Professor Andrew McNaughton giving the Sir Henry Royce memorial lecture at the Royal Institution tonight, 25 September 2014


The next big project to make a rail future for Britain could be a rail freight tunnel under the North Sea from eastern England to the Netherlands.

The controversial idea was mooted tonight (25 September 2014) by Professor Andrew McNaughton, chief engineer of High Speed Two.

He challenged British engineers to come up with something such as an immersed tube tunnel which would allow the Birmingham region to be linked to the Netherlands where a new freight railway, the Betuweroute, opened in 2007 from Rotterdam into Germany.

The new British rail freight link could transform the “heart of the country”, embracing Birmingham and the West Midlands, Leeds, Manchester, Liverpool, Sheffield, Nottingham and Derby.

With high speed rail, these cities could become a single mega city, linked together as London is linked by the London Underground.

England could have two world metropolises.
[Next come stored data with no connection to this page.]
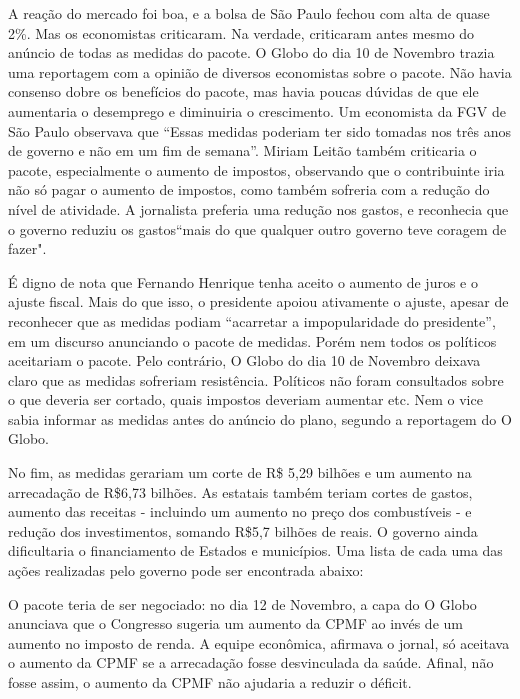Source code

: \documentclass{article}
\begin{document}
A reação do mercado foi boa, e a bolsa de São Paulo fechou com alta de quase 2\%. Mas os economistas criticaram. Na verdade, criticaram antes mesmo do anúncio de todas as medidas do pacote. O Globo do dia 10 de Novembro trazia uma reportagem com a opinião de diversos economistas sobre o pacote. Não havia consenso dobre os benefícios do pacote, mas havia poucas dúvidas de que ele aumentaria o desemprego e diminuiria o crescimento. Um economista da FGV de São Paulo observava que ``Essas medidas poderiam ter sido tomadas nos três anos de governo e não em um fim de semana''. Miriam Leitão também criticaria o pacote, especialmente o aumento de impostos, observando que o contribuinte iria não só pagar o aumento de impostos, como também sofreria com a redução do nível de atividade. A jornalista preferia uma redução nos gastos, e reconhecia que o governo reduziu os gastos``mais do que qualquer outro governo teve coragem de fazer". 

É digno de nota que Fernando Henrique tenha aceito o aumento de juros e o ajuste fiscal. Mais do que isso, o presidente apoiou ativamente o ajuste, apesar de reconhecer que as medidas podiam ``acarretar a impopularidade do presidente'', em um discurso anunciando o pacote de medidas. Porém nem todos os políticos aceitariam o pacote. Pelo contrário, O Globo do dia 10 de Novembro deixava claro que as medidas sofreriam resistência. Políticos não foram consultados sobre o que deveria ser cortado, quais impostos deveriam aumentar etc. Nem o vice sabia informar as medidas antes do anúncio do plano, segundo a reportagem do O Globo. 

No fim, as medidas gerariam um corte de R\$ 5,29 bilhões e um aumento na arrecadação de R\$6,73 bilhões. As estatais também teriam cortes de gastos, aumento das receitas - incluindo um aumento no preço dos combustíveis - e redução dos investimentos, somando R\$5,7 bilhões de reais. O governo ainda dificultaria o financiamento de Estados e municípios. Uma lista de cada uma das ações realizadas pelo governo pode ser encontrada abaixo:


O pacote teria de ser negociado: no dia 12 de Novembro, a capa do O Globo anunciava que o Congresso sugeria um aumento da CPMF ao invés de um aumento no imposto de renda. A equipe econômica, afirmava o jornal, só aceitava o aumento da CPMF se a arrecadação fosse desvinculada da saúde. Afinal, não fosse assim, o aumento da CPMF não ajudaria a reduzir o déficit. 
\end{document}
Economic prosperity could be brought to the Midlands and the North to counter-balance London and the South East.

Professor McNaughton told the Institute of Engineering and Technology in London, that 93% of freight currently goes by road, but long-haul freight should be going by rail. One freight train an hour is worth 300,000 lorry trips a year.

It is possible to replace three million lorry journeys a year by a single railway, dedicated to freight, using expensive energy more efficiently.

A properly designed railway has more than twice the capacity of a motorway while using half the space, which is important because Britain is the most densely populated country in western Europe.

In the 20th century, it was fashionable to rip up railways to make way for roads. Now it is sensible and feasible to take over the fast lane of an existing motorway for rail. The Euro freight link could use one carriageway of the A14 dual carriageway road from the Midlands to the east coast ports.